(Reuters) - Stanley Black & Decker Inc (SWK.N), in its second big acquisition in three months, agreed to buy Sears Holdings Corp’s (SHLD.O) Craftsman brand, giving the company known mainly for power tools an entry into the lawn and garden equipment market.
The $900 million deal adds Craftsman lawnmowers, snowblowers and barbecue grills to Stanley Black & Decker’s line of power and hand tools - a market where Craftsman is also strong.
The move into the lawn and garden market - estimated by Stanley B&D to be worth $12 billion - follows the acquisitive company’s agreement in October to buy Newell Brands Inc’s (NWL.N) tool business for $1.95 billion.
Stanley B&D has spent about $3.4 billion on more than 30 acquisitions since it was created through the $4 billion all-stock merger of Stanley Works and Black & Decker Corp in 2010, according to Robert Rulla of Fitch Ratings.

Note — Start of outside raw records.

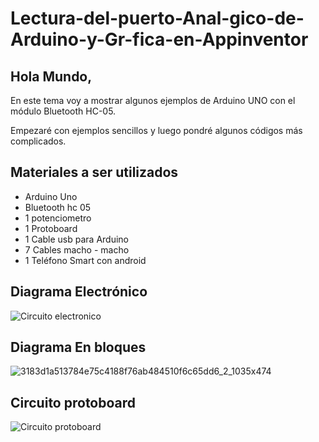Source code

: # Lectura-del-puerto-Anal-gico-de-Arduino-y-Gr-fica-en-Appinventor

## Hola Mundo,

En este tema voy a mostrar algunos ejemplos de Arduino UNO con el módulo Bluetooth HC-05.

Empezaré con ejemplos sencillos y luego pondré algunos códigos más complicados.

## Materiales a ser utilizados
- Arduino Uno
- Bluetooth hc 05
- 1 potenciometro
- 1 Protoboard
- 1 Cable usb para Arduino
- 7 Cables macho - macho
- 1 Teléfono Smart con android

## Diagrama Electrónico

![Circuito electronico](https://user-images.githubusercontent.com/23123783/101285791-13756100-37b5-11eb-9e30-6220c651d389.JPG)

## Diagrama En bloques

![3183d1a513784e75c4188f76ab484510f6c65dd6_2_1035x474](https://user-images.githubusercontent.com/23123783/101283063-61369d00-37a6-11eb-98af-fed2475ff532.png)

## Circuito protoboard

![Circuito protoboard](https://user-images.githubusercontent.com/23123783/101283086-74e20380-37a6-11eb-9f64-1cdd200035f5.jpeg)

“The acquisition of this well-recognized brand has the potential to provide (Stanley B&D) with significant organic growth opportunities,” Rulla wrote in a note.
Stanley B&D, whose shares were up 1.3 percent at $117.93 at midday, said it expected Craftsman-branded products to generate about $100 million of average annual revenue for the next 10 years. Shares of troubled Sears were up 1.1 percent at $10.89.
Sears, which gets a much-needed infusion of cash from the deal, will continue to offer products carrying the 90-year old Craftsman brand at its namesake and Kmart stores through a perpetual license from Stanley B&D.
With only about 10 percent of Craftsman-branded products sold outside of Sears’ retail channels, the deal will give Stanley B&D the right to expand the brand in non-Sears channels.
The company said the deal would add 10-15 cents per share to its earnings per share in the first year after closing, about 35-45 cents by year five and 70-80 cents by year 10.
Stanley B&D will pay Sears $525 million in cash at closing, expected later in 2017, $250 million at end of year three and annual payments on the Craftsman sales through year 15. The net present value of all cash payments is about $900 million.
Stanley Black & Decker’s shares rose 7.5 percent in 2016, while Sears’ fell 55 percent in 2016.